We all have skeletons in our closet that we’re afraid of facing, but from my own experience, it’s worth the effort to clean up our spiritual house before the smell of rotten bones take over. What have I learned from all of this, that I hope to share with you? Know who God made you to be and be authentic. Don’t try to be someone you’re not. Don’t try to please everyone; just know that you won’t. Have confidence in Christ. Don’t follow people; follow God. Don’t blame others for your circumstances, instead take responsibility for your own actions and let God deal with the rest. (There will be times we fall victim to someone else’s bad choices, but we can still have victory in Christ Jesus our LORD. Romans 8:27 In all these things we are more than conquerors through him who loved us.)

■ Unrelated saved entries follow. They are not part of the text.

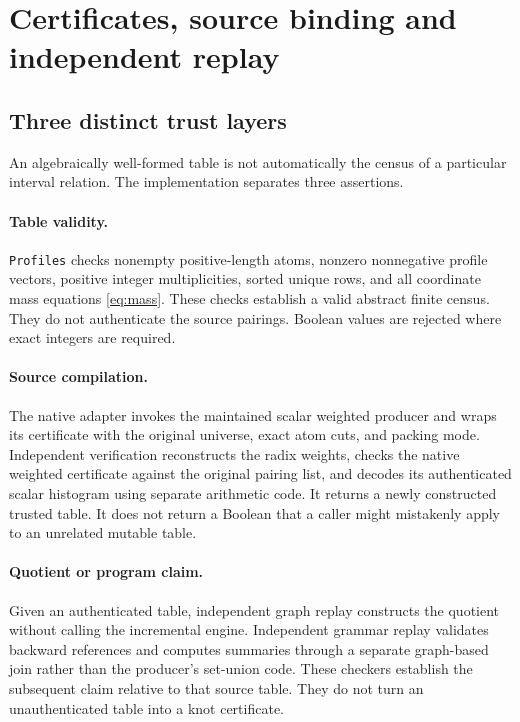 \section{Certificates, source binding and independent replay}
\label{sec:certificates}

\subsection{Three distinct trust layers}

An algebraically well-formed table is not automatically the census of a
particular interval relation. The implementation separates three assertions.

\paragraph{Table validity.}
\texttt{Profiles} checks nonempty positive-length atoms, nonzero nonnegative
profile vectors, positive integer multiplicities, sorted unique rows, and
all coordinate mass equations \eqref{eq:mass}. These checks establish a
valid abstract finite census. They do not authenticate the source pairings.
Boolean values are rejected where exact integers are required.

\paragraph{Source compilation.}
The native adapter invokes the maintained scalar weighted producer and
wraps its certificate with the original universe, exact atom cuts, and
packing mode. Independent verification reconstructs the radix weights,
checks the native weighted certificate against the original pairing list,
and decodes its authenticated scalar histogram using separate arithmetic
code. It returns a newly constructed trusted table. It does not return a
Boolean that a caller might mistakenly apply to an unrelated mutable table.

\paragraph{Quotient or program claim.}
Given an authenticated table, independent graph replay constructs the
quotient without calling the incremental engine. Independent grammar replay
validates backward references and computes summaries through a separate
graph-based join rather than the producer's set-union code. These checkers
establish the subsequent claim relative to that source table. They do not
turn an unauthenticated table into a knot certificate.

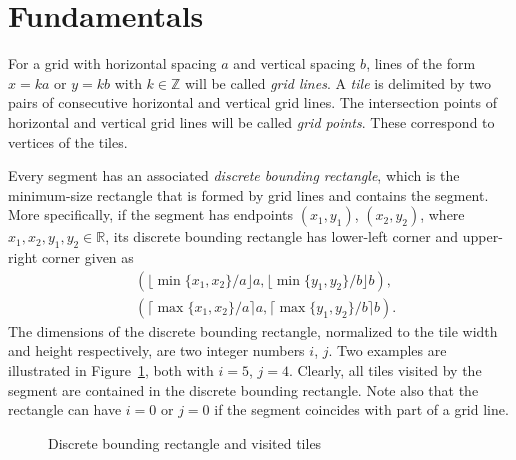 \documentclass[12pt, a4paper]{article}
\begin{document}
\section{Fundamentals}
\label{part: fund results}

For a grid with horizontal spacing $a$ and vertical spacing $b$, lines of the form $x = ka$ or $y = kb$ with $k \in \mathbb Z$ will be called \emph{grid lines}. A \emph{tile} is delimited by two pairs of consecutive horizontal and vertical grid lines. The intersection points of horizontal and vertical grid lines will be called \emph{grid points}. These correspond to vertices of the tiles.

Every segment has an associated \emph{discrete bounding rectangle}, which is the minimum-size rectangle that is formed by grid lines and contains the segment. More specifically, if the segment has endpoints $(x_1,y_1)$, $(x_2,y_2)$, where $x_1, x_2, y_1, y_2 \in \mathbb R$, its discrete bounding rectangle has lower-left corner and upper-right corner given as
\begin{align*}
& (\lfloor\min\{x_1, x_2\}/a\rfloor a, \lfloor\min\{y_1,y_2\}/b\rfloor b), \\
& (\lceil\max\{x_1, x_2\}/a \rceil a, \lceil\max\{y_1,y_2\}/b \rceil b).
\end{align*}
The dimensions of the discrete bounding rectangle, normalized to the tile width and height respectively, are two integer numbers $i$, $j$. Two examples are illustrated in Figure~\ref{fig: discrete bounding rectangle and touched tiles}, both with $i=5$, $j=4$. Clearly, all tiles visited by the segment are contained in the discrete bounding rectangle. Note also that the rectangle can have $i=0$ or $j=0$ if the segment coincides with part of a grid line.

\begin{figure}
\centering%
\hfill%
%
\caption{Discrete bounding rectangle and visited tiles
}%
\label{fig: discrete bounding rectangle and touched tiles}%
\end{figure}%
\end{document}
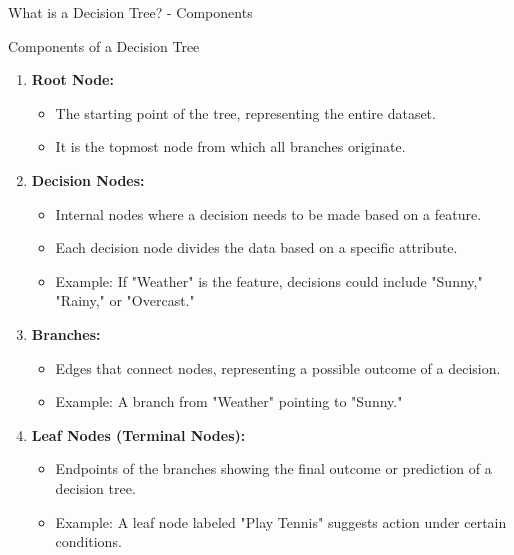 \documentclass[aspectratio=169]{beamer}
\begin{document}
\begin{frame}[fragile]{What is a Decision Tree? - Components}
    \begin{block}{Components of a Decision Tree}
        \begin{enumerate}
            \item \textbf{Root Node:}
                \begin{itemize}
                    \item The starting point of the tree, representing the entire dataset.
                    \item It is the topmost node from which all branches originate.
                \end{itemize}
                
            \item \textbf{Decision Nodes:}
                \begin{itemize}
                    \item Internal nodes where a decision needs to be made based on a feature.
                    \item Each decision node divides the data based on a specific attribute.
                    \item Example: If "Weather" is the feature, decisions could include "Sunny," "Rainy," or "Overcast."
                \end{itemize}
                
            \item \textbf{Branches:}
                \begin{itemize}
                    \item Edges that connect nodes, representing a possible outcome of a decision.
                    \item Example: A branch from "Weather" pointing to "Sunny."
                \end{itemize}
                
            \item \textbf{Leaf Nodes (Terminal Nodes):}
                \begin{itemize}
                    \item Endpoints of the branches showing the final outcome or prediction of a decision tree.
                    \item Example: A leaf node labeled "Play Tennis" suggests action under certain conditions.
                \end{itemize}
        \end{enumerate}
    \end{block}
\end{frame}
\end{document}
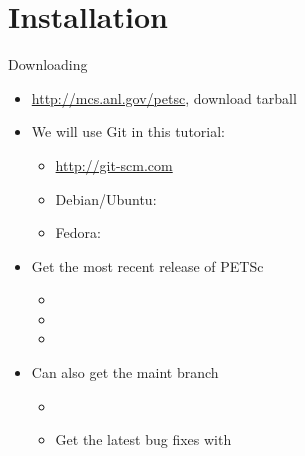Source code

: \section{Installation}
\begin{frame}{Downloading}
\begin{itemize}
  \item \url{http://mcs.anl.gov/petsc}, download tarball
  \item We will use Git in this tutorial:
  \begin{itemize}
    \item \url{http://git-scm.com}
    \item Debian/Ubuntu: 
    \item Fedora: 
  \end{itemize}
  \item Get the most recent release of PETSc
  \begin{itemize}\footnotesize
    \item {}
    \item {}
    \item {}
  \end{itemize}
  \item Can also get the maint branch
  \begin{itemize}
    \item {}
    \item Get the latest bug fixes with 
  \end{itemize}
\end{itemize}
\end{frame}

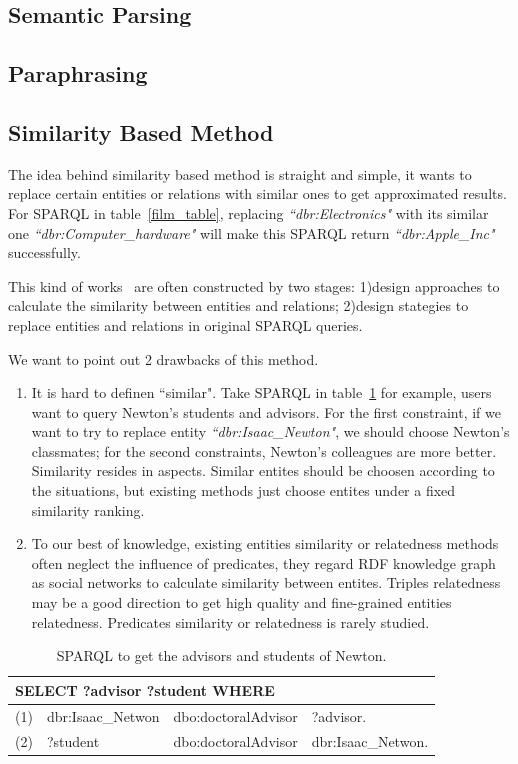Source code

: \documentclass[runningheads]{llncs}
\begin{document}
\subsection{Semantic Parsing}
\subsection{Paraphrasing}
\subsection{Similarity Based Method}
The idea behind similarity based method is straight and simple, it wants to replace certain entities or relations with similar ones to get approximated results. For SPARQL in table~\ref{film_table}, replacing \textit{``dbr:Electronics"} with its similar one \textit{``dbr:Computer\_hardware"} will make this SPARQL return \textit{``dbr:Apple\_Inc"} successfully.

This kind of works~\cite{elbassuoni2011query} are often constructed by two stages: 1)design approaches to calculate the similarity between entities and relations; 2)design stategies to replace entities and relations in original SPARQL queries.

We want to point out 2 drawbacks of this method.
\begin{enumerate}
  \item It is hard to definen ``similar". Take SPARQL in table~\ref{Netwon_s_t} for example, users want to query Newton's students and advisors. For the first constraint, if we want to try to replace entity \textit{``dbr:Isaac\_Newton"}, we should choose Newton's classmates; for the second constraints, Newton's colleagues are more better. Similarity resides in aspects. Similar entites should be choosen according to the situations, but existing methods just choose entites under a fixed similarity ranking.
  \item To our best of knowledge, existing entities similarity or relatedness methods~\cite{ponza2017two,2014deepwalk} often neglect the influence of predicates, they regard RDF knowledge graph as social networks to calculate similarity between entites. Triples relatedness~\cite{2018weakly} may be a good direction to get high quality and fine-grained entities relatedness. Predicates similarity or relatedness is rarely studied.
\end{enumerate}
\begin{table}
\caption{SPARQL to get the advisors and students of Newton.}\label{Netwon_s_t}
\centering
\begin{tabular}{|c|lll|}
\hline
\multicolumn{4}{|l|}{SELECT ?advisor ?student WHERE }\\
\hline
(1) &  dbr:Isaac\_Netwon & dbo:doctoralAdvisor & ?advisor.\\
(2) & ?student & dbo:doctoralAdvisor & dbr:Isaac\_Netwon.\\
\hline
\end{tabular}
\end{table}
\end{document}
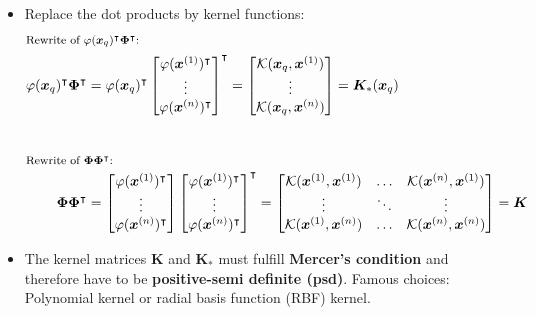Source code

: \begin{frame}
	\begin{itemize}
		\item Replace the dot products by kernel functions:
		\begin{alignat}{2}
		\shortintertext{\footnotesize Rewrite of $\varphi(\bm{x}_q)^{\intercal} \bm{\Phi}^{\intercal}$:}
			\varphi(\bm{x}_q)^{\intercal} \bm{\Phi}^{\intercal} &=
				\varphi(\bm{x}_q)^{\intercal}
				\begin{bmatrix}
					\varphi(\bm{x}^{(1)})^{\intercal} 	\\
					\vdots 						\\
					\varphi(\bm{x}^{(n)})^{\intercal}
				\end{bmatrix}^{\intercal} =
				\begin{bmatrix}
					\mathcal{K}(\bm{x}_q, \bm{x}^{(1)})	\\
					\vdots 						\\
					\mathcal{K}(\bm{x}_q, \bm{x}^{(n)})
				\end{bmatrix} = \bm{K}_*(\bm{x}_q)		\\[8mm]
		\shortintertext{\footnotesize Rewrite of $\bm{\Phi} \bm{\Phi}^{\intercal}$:}
			\bm{\Phi} \bm{\Phi}^{\intercal} &=
				\begin{bmatrix}
					\varphi(\bm{x}^{(1)})^{\intercal} 	\\
					\vdots 						\\
					\varphi(\bm{x}^{(n)})^{\intercal}
				\end{bmatrix}
				\begin{bmatrix}
					\varphi(\bm{x}^{(1)})^{\intercal} 	\\
					\vdots 						\\
					\varphi(\bm{x}^{(n)})^{\intercal}
				\end{bmatrix}^{\intercal} =
				\begin{bmatrix}
					\mathcal{K}(\bm{x}^{(1)}, \bm{x}^{(1)}) 	& \hdots 	& \mathcal{K}(\bm{x}^{(n)}, \bm{x}^{(1)}) \\
					\vdots 							& \ddots 	& \vdots 							\\
					\mathcal{K}(\bm{x}^{(1)}, \bm{x}^{(n)}) 	& \hdots 	& \mathcal{K}(\bm{x}^{(n)}, \bm{x}^{(n)})
				\end{bmatrix} = \bm{K}
		\end{alignat}
		\vspace*{1mm}
		\item The kernel matrices $\bm{K}$ and $\bm{K}_*$ must fulfill \textbf{Mercer's condition} and therefore have to be \textbf{positive-semi definite (psd)}.
			Famous choices: Polynomial kernel or radial basis function (RBF) kernel.
	\end{itemize}
\end{frame}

Don’t hold resentments. Judge not, lest you be judged. Forgive and pray for those who hurt you. Don’t blame God when bad things happen. It’s human nature to fail and make mistakes, and the consequences of those mistakes often ripple into the hearts and lives of others. It’s part of life and growing up, but KNOW that growing up and growing mature are not equal. If we are not learning from our mistakes, and making positive changes, then we are just getting good at making bad decisions, while getting old and more stupid. If you want to know what God wants from & for you, then ask HIM. Don’t believe everything people tell you. Ask HIM for discernment and know God’s written Word, so His wisdom is written in your heart. Don’t let the voice of man override the voice of God. Seek with all your heart to know HIM and HIS truth and the Truth WILL set you free.
(Disclosure and apology: I am still a student of these lessons and in my last blog, I posted a photo that was perceived, by a reader, as offensive and he felt it discredited me as a Christian. I explained that it was merely symbolic of an emotion relative to the story about my sister. I must admit, it triggered some of these old feelings, so I edited the photo, but it also gave me the courage to write this post, so for that I am thankful for his comments and concern for my walk with God. I sincerely hope I’ve not offended anyone else and pray that no one lets their disappointment in me, push them away from the only true, living and perfect God).
1 Peter 1:3-7 Praise be to the God and Father of our Lord Jesus Christ! In his great mercy he has given us new birth into a living hope through the resurrection of Jesus Christ from the dead, and into an inheritance that can never perish, spoil or fade. This inheritance is kept in heaven for you, who through faith are shielded by God’s power until the coming of the salvation that is ready to be revealed in the last time.